Deal will unite Presstek and Goss International
Parent of Hudson-based printer plans to buy Durham-based manufacturer from Chinese firm
Two New Hampshire printing companies will soon be related, if a deal announced Friday goes through.
American Industrial Partners – a New York private equity firm that owns the Hudson-based Presstek Inc. – has reached a definitive agreement with the Chinese-owned Shanghai Electric Corporation to buy Goss International Corp., based in Durham, for an undisclosed amount.
The deal can’t go forward without regulatory approval, which won’t be for 60 to 90 days.
“Our rank and file see this as a positive thing,” said Mike D’Angelo, managing director for the Americas at Goss, which employs about 450 attached to its Durham headquarters, out of 1,500 worldwide. “We see this leading to the growth of our market share and our output.”
“We are very excited,” added Ralph Jenkins, worldwide director of sales and marketing for Presstek, which employs about 44 in its Hudson headquarters out of a total workforce of 228.
Both companies are involved in the printing equipment business, though they serve very different markets.
Goss manufactures large web offset printing presses for the newspaper industry and large commercial printing operations. Shanghai Electric – which purchased a majority share in the company in 2009 – bought it outright the following year in a deal valued at $1.5 billion. But, said D’Angelo, the government-owned SEC, traded on the Shanghai exchange, changed management and wanted to divest itself out of the printing business, which took a nosedive during the last recession, to concentrate on its core business: electric generation.
The Durham plant mainly serves as Goss’ U.S. headquarters, though it does some light manufacturing. Presstek primarily produces plates, mostly for smaller printers.

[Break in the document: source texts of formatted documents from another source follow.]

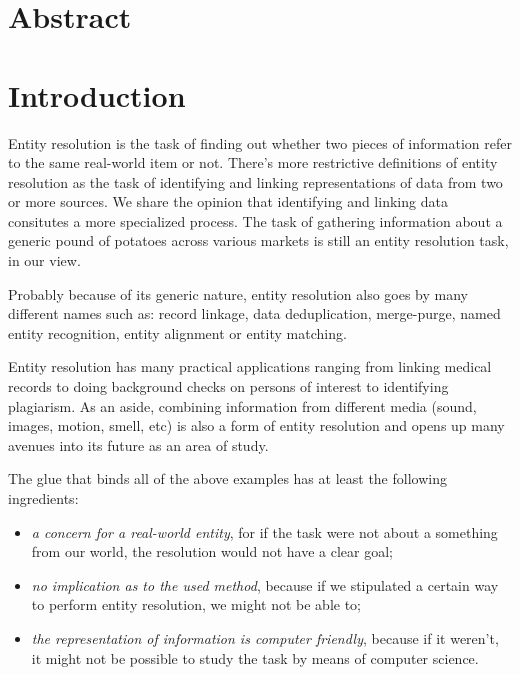 \documentclass[11pt]{article}
\begin{document}
    \theoremstyle{definition}
    \newtheorem{defn}{Definition}[section]
    
    \section{Abstract}\label{sec:abstract}


    \section{Introduction}\label{sec:introduction}
    Entity resolution is the task of finding out whether two pieces of
    information refer to the same real-world item or not.
    There's more restrictive definitions of entity resolution as the task of
    identifying and linking representations of data from two or more
    sources\cite{Qia17}.
    We share the opinion that identifying and linking data consitutes a more
    specialized process\cite{Tal11}.
    The task of gathering information about a generic pound of potatoes across
    various markets is still an entity resolution task, in our view.
    
    Probably because of its generic nature, entity resolution also goes by many
    different names such as: record linkage, data deduplication, merge-purge,
    named entity recognition, entity alignment or entity
    matching\cite{Tal11,fever2009}.

    Entity resolution has many practical applications ranging from linking
    medical records to doing background checks on persons of interest to 
    identifying plagiarism.
    As an aside, combining information from different media (sound, images,
    motion, smell, etc) is also a form of entity resolution and opens up many
    avenues into its future as an area of study.

    The glue that binds all of the above examples has at least the following
    ingredients:
    \begin{itemize}
        \item\textit{a concern for a real-world entity}, for if the task were
        not about a something from our world, the resolution would not have a
        clear goal;
        \item\textit{no implication as to the used method}, because if we
        stipulated a certain way to perform entity resolution, we might not be
        able to;
        \item\textit{the representation of information is computer friendly},
        because if it weren't, it might not be possible to study the task by
        means of computer science.
    \end{itemize}
\end{document}
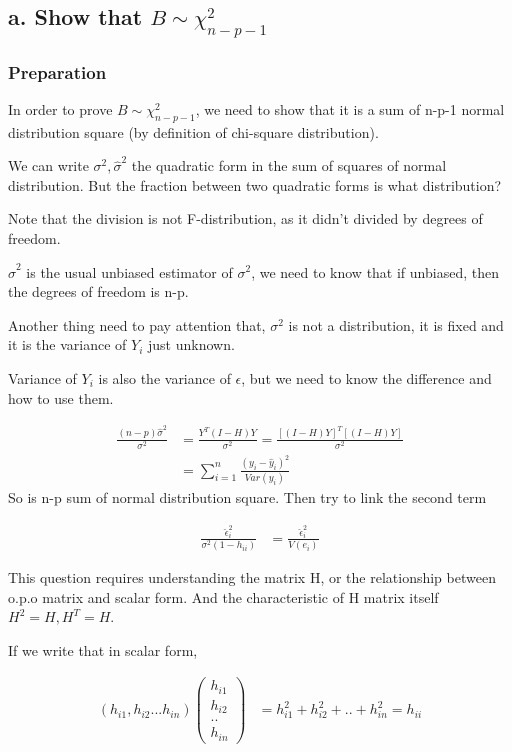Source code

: \documentclass[11pt]{article} %
\begin{document}
\subsection{a. Show that $B \sim \chi^2_{n-p-1}$}

\subsubsection{Preparation}
In order to prove $B \sim \chi^2_{n-p-1}$, we need to show that it is a sum of n-p-1 normal distribution square (by definition of chi-square distribution). 

We can write $\sigma^2, \hat{\sigma}^2$ the quadratic form in the sum of squares of normal distribution. But the fraction between two quadratic forms is what distribution? 

Note that the division is not F-distribution, as it didn't divided by degrees of freedom. 

$\hat{\sigma}^2$ is the usual unbiased estimator of $\sigma^2$, we need to know that if unbiased, then the degrees of freedom is n-p.

Another thing need to pay attention that,  $\sigma^2$ is not a distribution, it is fixed and it is the variance of $Y_i$ just unknown. 

Variance of $Y_i$ is also the variance of $\epsilon$, but we need to know the difference and how to use them.

\begin{align*}
	\frac{(n-p)\hat{\sigma}^2 }{\sigma^2} &= \frac{Y^T (I-H) Y}{\sigma^2} = \frac{[(I-H)Y]^T [(I-H)Y]}{\sigma^2} \\
	&= \sum_{i=1}^n  \frac{(y_i-\hat{y}_i)^2}{Var(y_i)}
\end{align*}
So  is n-p sum of normal distribution square. Then try to link the second term

\begin{align*}
	\frac{\hat{\epsilon}_i^2}{\sigma^2(1-h_{ii})}&= \frac{\hat{\epsilon}_i^2}{V(e_i)} 
\end{align*}

This question requires understanding the matrix H, or the relationship between o.p.o matrix and scalar form. And the characteristic of H matrix itself $H^2 = H, H^T = H$. 

If we write that in scalar form, 

\begin{align*}
	(h_{i1} , h_{i2} ... h_{in}) \begin{pmatrix*} 
		h_{i1} \\
		h_{i2}\\
		..\\
		h_{in}
		\end{pmatrix*}
		  &= h_{i1}^2 + h_{i2}^2 + .. + h_{in}^2 = h_{ii}
\end{align*} 
\end{document}
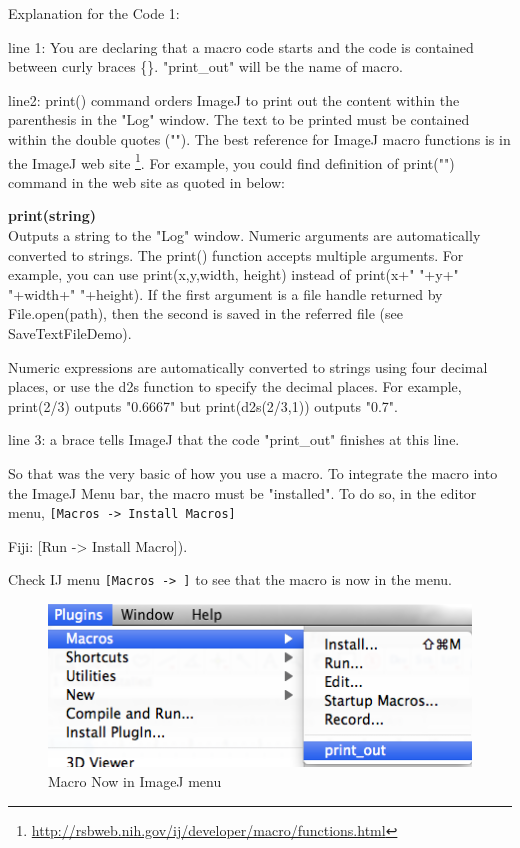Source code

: \documentclass[11pt,a4paper,oneside]{report}
\newenvironment{indentFiji}%
{\begin{list}{}%
         {\setlength{\leftmargin}{1em}}%
         \item[]%
}
{\end{list}}
\newenvironment{indentCom}%
{\begin{list}{}%
         {\setlength{\leftmargin}{1em}}%
         \item[]%
}
{\end{list}}
\newcommand{\ijmenu}[1]{\texttt{\small#1}}
\begin{document}
Explanation for the Code 1:\\
\begin{itemize}
\item line 1: You are declaring that a macro code starts and the code is contained between 
curly braces \{\}. "print\_out" will be the name of macro. 

\item line2: print() command orders ImageJ to print out the content within the parenthesis 
in the "Log" window. The text to be printed must be contained within the double quotes (""). 
The best reference for ImageJ macro functions is in the ImageJ web site
\footnote{\url{http://rsbweb.nih.gov/ij/developer/macro/functions.html}}. 
For example, you could find definition of print("") command in the web site as quoted in below:\\
\begin{indentCom}
\textbf{print(string)}\\
Outputs a string to the "Log" window. Numeric arguments are automatically converted to strings. 
The print() function accepts multiple arguments. For example, you can use print(x,y,width, height) 
instead of print(x+" "+y+" "+width+" "+height). 
If the first argument is a file handle returned by File.open(path), 
then the second is saved in the referred file (see SaveTextFileDemo).

Numeric expressions are automatically converted to strings using four decimal places, 
or use the d2s function to specify the decimal places. 
For example, print(2/3) outputs "0.6667" but print(d2s(2/3,1)) outputs "0.7".
\end{indentCom}

\item line 3: a brace tells ImageJ that the code "print\_out" finishes at this line.  
\end{itemize}
So that was the very basic of how you use a macro. To integrate the macro into the ImageJ Menu bar, 
the macro must be "installed". To do so, in the editor menu, \ijmenu{[Macros -> Install Macros]} 
\begin{indentFiji}
Fiji: [Run -> Install Macro]).
\end{indentFiji}
Check IJ menu \ijmenu{[Macros -> ]} to see that the macro is now in the menu.\\

\begin{figure}[htbp]
\begin{center}
\includegraphics[scale=0.6]{fig/firstMacroInMenu.png}
\caption{Macro Now in ImageJ menu} \label{fig_MacroInMenu}
\end{center}
\end{figure}
\end{document}
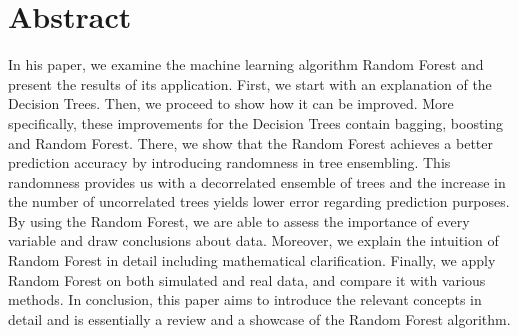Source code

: \section*{Abstract}
\thispagestyle{empty}
In his paper, we examine the machine learning algorithm Random Forest 
and present the results of its application. 
First, we start with an explanation of the Decision Trees. 
Then, we proceed to show how it can be improved.
More specifically, these improvements for the Decision Trees contain bagging, boosting and Random Forest.
There, we show that the Random Forest achieves a better prediction accuracy
by introducing randomness in tree ensembling.
This randomness provides us with a decorrelated ensemble of trees and 
the increase in the number of uncorrelated trees yields lower error regarding prediction purposes. By using the Random Forest, we are able to assess the importance of every variable 
and draw conclusions about data.
Moreover, we explain the intuition of Random Forest in detail including mathematical clarification.
Finally, we apply Random Forest on both simulated and real data, and compare it with various methods. 
In conclusion, this paper aims to introduce the relevant concepts in detail and is essentially a review
and a showcase of the Random Forest algorithm. 




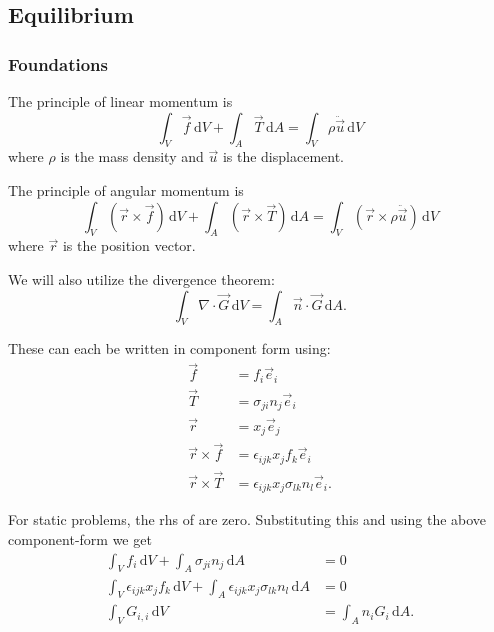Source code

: 
\subsection{Equilibrium}

\subsubsection{Foundations}
The principle of linear momentum is
\begin{equation} \label{eq:linmomprin}
  \int_V \Vec{f} \, \mathrm{d}V + \int_A \Vec{T} \, \mathrm{d}A = \int_V \rho \ddot{\Vec{u}} \, \mathrm{d}V
\end{equation}
where $\rho$ is the mass density and $\Vec{u}$ is the displacement.

The principle of angular momentum is
\begin{equation} \label{eq:angmomprin}
  \int_V \left( \Vec{r} \times \Vec{f} \right) \, \mathrm{d}V + \int_A \left( \Vec{r} \times \Vec{T} \right) \, \mathrm{d}A = \int_V \left( \Vec{r} \times \rho \ddot{\Vec{u}} \right) \, \mathrm{d}V
\end{equation}
where $\Vec{r}$ is the position vector.

We will also utilize the divergence theorem:
\begin{equation} \label{eq:divthe}
  \int_V \nabla \cdot \Vec{G} \, \mathrm{d}V = \int_A \Vec{n} \cdot \Vec{G} \, \mathrm{d}A
.\end{equation}

These can each be written in component form using:
\begin{align*}
  \Vec{f} &= f_i \Vec{e}_i \\
  \Vec{T} &= \sigma_{ji} n_j \Vec{e}_i \\
  \Vec{r} &= x_j \Vec{e}_j \\
  \Vec{r} \times \Vec{f} &= \epsilon_{ijk} x_j f_k \Vec{e}_i \\
  \Vec{r} \times \Vec{T} &= \epsilon_{ijk} x_j \sigma_{lk} n_l \Vec{e}_i
.\end{align*}

For static problems, the rhs of  are zero.
Substituting this and using the above component-form we get
\begin{align}
  \int_V f_i \, \mathrm{d}V + \int_A \sigma_{ji} n_j \, \mathrm{d}A &= 0 \label{eq:linmomprincom}\\
  \int_V \epsilon_{ijk} x_j f_k \, \mathrm{d}V + \int_A \epsilon_{ijk} x_j \sigma_{lk} n_l \, \mathrm{d}A &= 0 \label{eq:angmomprincom}\\
  \int_V G_{i,i} \, \mathrm{d}V &= \int_A n_i G_i \, \mathrm{d}A \label{eq:divthecom}
.\end{align}

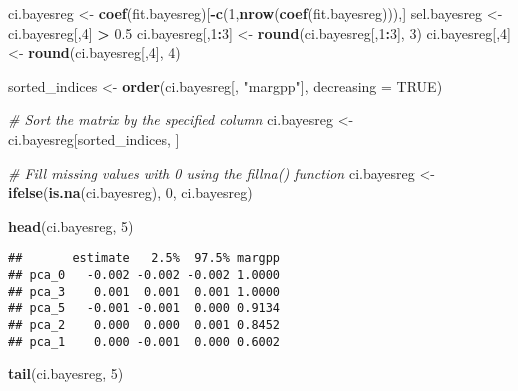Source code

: \documentclass[
]{article}
\newenvironment{Shaded}{\begin{snugshade}}{\end{snugshade}}
\newcommand{\AttributeTok}[1]{\textcolor[rgb]{0.13,0.29,0.53}{#1}}
\newcommand{\CommentTok}[1]{\textcolor[rgb]{0.56,0.35,0.01}{\textit{#1}}}
\newcommand{\ConstantTok}[1]{\textcolor[rgb]{0.56,0.35,0.01}{#1}}
\newcommand{\DecValTok}[1]{\textcolor[rgb]{0.00,0.00,0.81}{#1}}
\newcommand{\FloatTok}[1]{\textcolor[rgb]{0.00,0.00,0.81}{#1}}
\newcommand{\FunctionTok}[1]{\textcolor[rgb]{0.13,0.29,0.53}{\textbf{#1}}}
\newcommand{\NormalTok}[1]{#1}
\newcommand{\OtherTok}[1]{\textcolor[rgb]{0.56,0.35,0.01}{#1}}
\newcommand{\SpecialCharTok}[1]{\textcolor[rgb]{0.81,0.36,0.00}{\textbf{#1}}}
\newcommand{\StringTok}[1]{\textcolor[rgb]{0.31,0.60,0.02}{#1}}
\begin{document}
\begin{Shaded}
\begin{Highlighting}[]
\NormalTok{ci.bayesreg }\OtherTok{\textless{}{-}} \FunctionTok{coef}\NormalTok{(fit.bayesreg)[}\SpecialCharTok{{-}}\FunctionTok{c}\NormalTok{(}\DecValTok{1}\NormalTok{,}\FunctionTok{nrow}\NormalTok{(}\FunctionTok{coef}\NormalTok{(fit.bayesreg))),]}
\NormalTok{sel.bayesreg }\OtherTok{\textless{}{-}}\NormalTok{ ci.bayesreg[,}\DecValTok{4}\NormalTok{] }\SpecialCharTok{\textgreater{}} \FloatTok{0.5}
\NormalTok{ci.bayesreg[,}\DecValTok{1}\SpecialCharTok{:}\DecValTok{3}\NormalTok{] }\OtherTok{\textless{}{-}} \FunctionTok{round}\NormalTok{(ci.bayesreg[,}\DecValTok{1}\SpecialCharTok{:}\DecValTok{3}\NormalTok{], }\DecValTok{3}\NormalTok{)  }
\NormalTok{ci.bayesreg[,}\DecValTok{4}\NormalTok{] }\OtherTok{\textless{}{-}} \FunctionTok{round}\NormalTok{(ci.bayesreg[,}\DecValTok{4}\NormalTok{], }\DecValTok{4}\NormalTok{)      }

\NormalTok{sorted\_indices }\OtherTok{\textless{}{-}} \FunctionTok{order}\NormalTok{(ci.bayesreg[, }\StringTok{"margpp"}\NormalTok{], }\AttributeTok{decreasing =} \ConstantTok{TRUE}\NormalTok{)}

\CommentTok{\# Sort the matrix by the specified column}
\NormalTok{ci.bayesreg }\OtherTok{\textless{}{-}}\NormalTok{ ci.bayesreg[sorted\_indices, ]}

\CommentTok{\# Fill missing values with 0 using the fillna() function}
\NormalTok{ci.bayesreg }\OtherTok{\textless{}{-}} \FunctionTok{ifelse}\NormalTok{(}\FunctionTok{is.na}\NormalTok{(ci.bayesreg), }\DecValTok{0}\NormalTok{, ci.bayesreg)}
\end{Highlighting}
\end{Shaded}

\begin{Shaded}
\begin{Highlighting}[]
\FunctionTok{head}\NormalTok{(ci.bayesreg, }\DecValTok{5}\NormalTok{)}
\end{Highlighting}
\end{Shaded}

\begin{verbatim}
##       estimate   2.5%  97.5% margpp
## pca_0   -0.002 -0.002 -0.002 1.0000
## pca_3    0.001  0.001  0.001 1.0000
## pca_5   -0.001 -0.001  0.000 0.9134
## pca_2    0.000  0.000  0.001 0.8452
## pca_1    0.000 -0.001  0.000 0.6002
\end{verbatim}

\begin{Shaded}
\begin{Highlighting}[]
\FunctionTok{tail}\NormalTok{(ci.bayesreg, }\DecValTok{5}\NormalTok{)}
\end{Highlighting}
\end{Shaded}
\end{document}
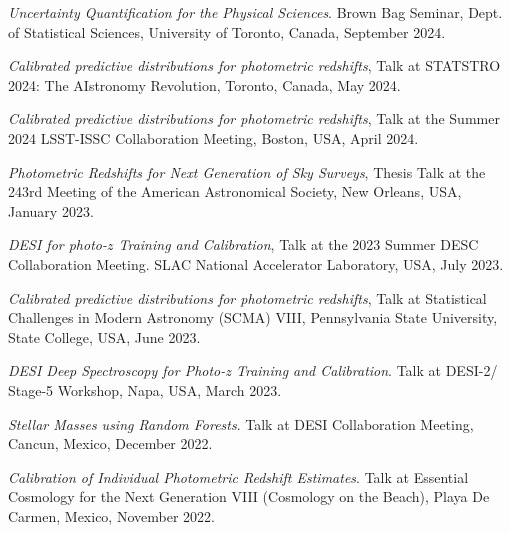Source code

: 
 \begin{etaremune}[leftmargin=40pt,labelsep=10pt]
 
\item \textit{Uncertainty Quantification for the Physical Sciences}. Brown Bag Seminar, Dept. of Statistical Sciences, University of Toronto, Canada, September 2024.
     \item \textit{Calibrated predictive distributions for photometric redshifts}, Talk at STATSTRO 2024: The AIstronomy Revolution, Toronto, Canada, May 2024.
    \item \textit{Calibrated predictive distributions for photometric redshifts}, Talk at the Summer 2024 LSST-ISSC Collaboration Meeting, Boston, USA, April 2024.
    \item \textit{Photometric Redshifts for Next Generation of Sky Surveys}, Thesis Talk at the 243rd Meeting of the American Astronomical Society, New Orleans, USA, January 2023.
    \item \textit{DESI for photo-$z$ Training and Calibration}, Talk at the 2023 Summer DESC Collaboration Meeting. SLAC National Accelerator Laboratory, USA, July 2023.
    \item \textit{Calibrated predictive distributions for photometric redshifts}, Talk at Statistical Challenges in Modern Astronomy (SCMA) VIII, Pennsylvania State University, State College, USA, June 2023.
    \item \textit{DESI Deep Spectroscopy for Photo-z Training and Calibration}. Talk at DESI-2/ Stage-5 Workshop, Napa, USA, March 2023.
    \item \textit{Stellar Masses using Random Forests}. Talk at DESI Collaboration Meeting, Cancun, Mexico, December 2022.
    \item \textit{Calibration of Individual Photometric Redshift Estimates}. Talk at Essential Cosmology for the Next Generation VIII (Cosmology on the Beach), Playa De Carmen, Mexico, November 2022.

\end{etaremune}
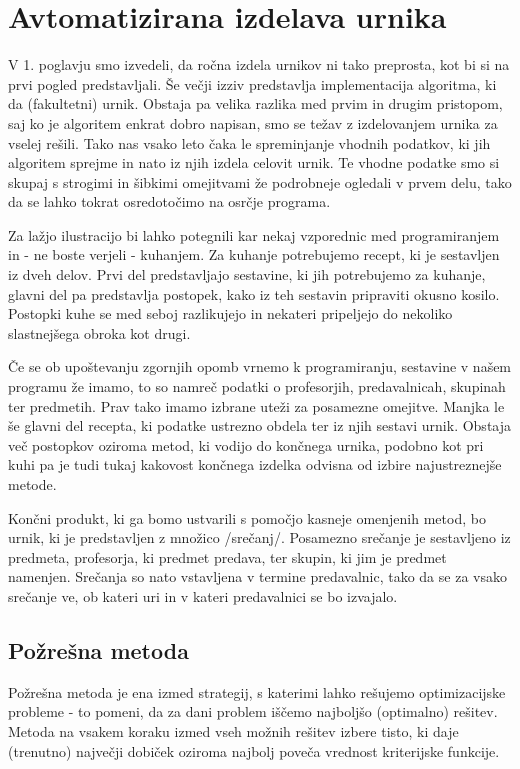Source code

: \documentclass[a4paper]{article}
\begin{document}
\section{Avtomatizirana izdelava urnika} %

V 1. poglavju smo izvedeli, da ročna izdela urnikov ni tako preprosta, kot bi si
na prvi pogled predstavljali. Še večji izziv predstavlja implementacija algoritma, ki da
(fakultetni) urnik. Obstaja pa velika razlika med prvim in drugim pristopom, saj ko je
algoritem enkrat dobro napisan, smo se težav z izdelovanjem urnika za vselej rešili.
Tako nas vsako leto čaka le spreminjanje vhodnih podatkov, ki jih algoritem sprejme in
nato iz njih izdela celovit urnik. Te vhodne podatke smo si skupaj s strogimi in šibkimi
omejitvami že podrobneje ogledali v prvem delu, tako da se lahko tokrat osredotočimo na
osrčje programa.

Za lažjo ilustracijo bi lahko potegnili kar nekaj vzporednic med programiranjem in - ne
boste verjeli - kuhanjem. Za kuhanje potrebujemo recept, ki je sestavljen iz dveh delov.
Prvi del predstavljajo sestavine, ki jih potrebujemo za kuhanje, glavni del pa predstavlja
postopek, kako iz teh sestavin pripraviti okusno kosilo. Postopki kuhe se med seboj
razlikujejo in nekateri pripeljejo do nekoliko slastnejšega obroka kot drugi.

Če se ob upoštevanju zgornjih opomb vrnemo k programiranju, sestavine v našem programu že
imamo, to so namreč podatki o profesorjih, predavalnicah, skupinah ter predmetih. Prav tako
imamo izbrane uteži za posamezne omejitve. Manjka le še glavni del recepta, ki podatke
ustrezno obdela ter iz njih sestavi urnik. Obstaja več postopkov oziroma metod, ki vodijo
do končnega urnika, podobno kot pri kuhi pa je tudi tukaj kakovost končnega izdelka odvisna
od izbire najustreznejše metode.

Končni produkt, ki ga bomo ustvarili s pomočjo kasneje omenjenih metod, bo urnik, ki je
predstavljen z množico /srečanj/. Posamezno srečanje je sestavljeno iz predmeta,
profesorja, ki predmet predava, ter skupin, ki jim je predmet namenjen. Srečanja so nato
vstavljena v termine predavalnic, tako da se za vsako srečanje ve, ob kateri uri in v
kateri predavalnici se bo izvajalo.

\subsection{Požrešna metoda} %

Požrešna metoda je ena izmed strategij, s katerimi lahko rešujemo optimizacijske probleme -
to pomeni, da za dani problem iščemo najboljšo (optimalno) rešitev. Metoda na vsakem koraku
izmed vseh možnih rešitev izbere  tisto, ki daje (trenutno) največji dobiček oziroma najbolj
poveča vrednost kriterijske funkcije.
\end{document}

AIP took over Presstek – then a struggling publicly traded company – in 2012 for 50 cents a share, or about $26 million. At the time, the company was headquartered in Connecticut with a major facility in Hudson that employed 110 workers, but has since downsized to 44 workers. While the Hudson plant still produces direct imagining plates for its own equipment, the Hudson facility has become the company’s administrative headquarters. Most of the production is out of the company’s South Hadley, Mass., plant, which also employs 44 workers. The rest of the company’s workers are scattered throughout the United States and the United Kingdom.
“Going from public to private, really allowed us to do what is fitting for the market,” said Jenkins. “It was a time for strategic change within the company, and it allowed us to be profitable. They adjusted the size for the company and we were able to narrow everything down to our core competencies.”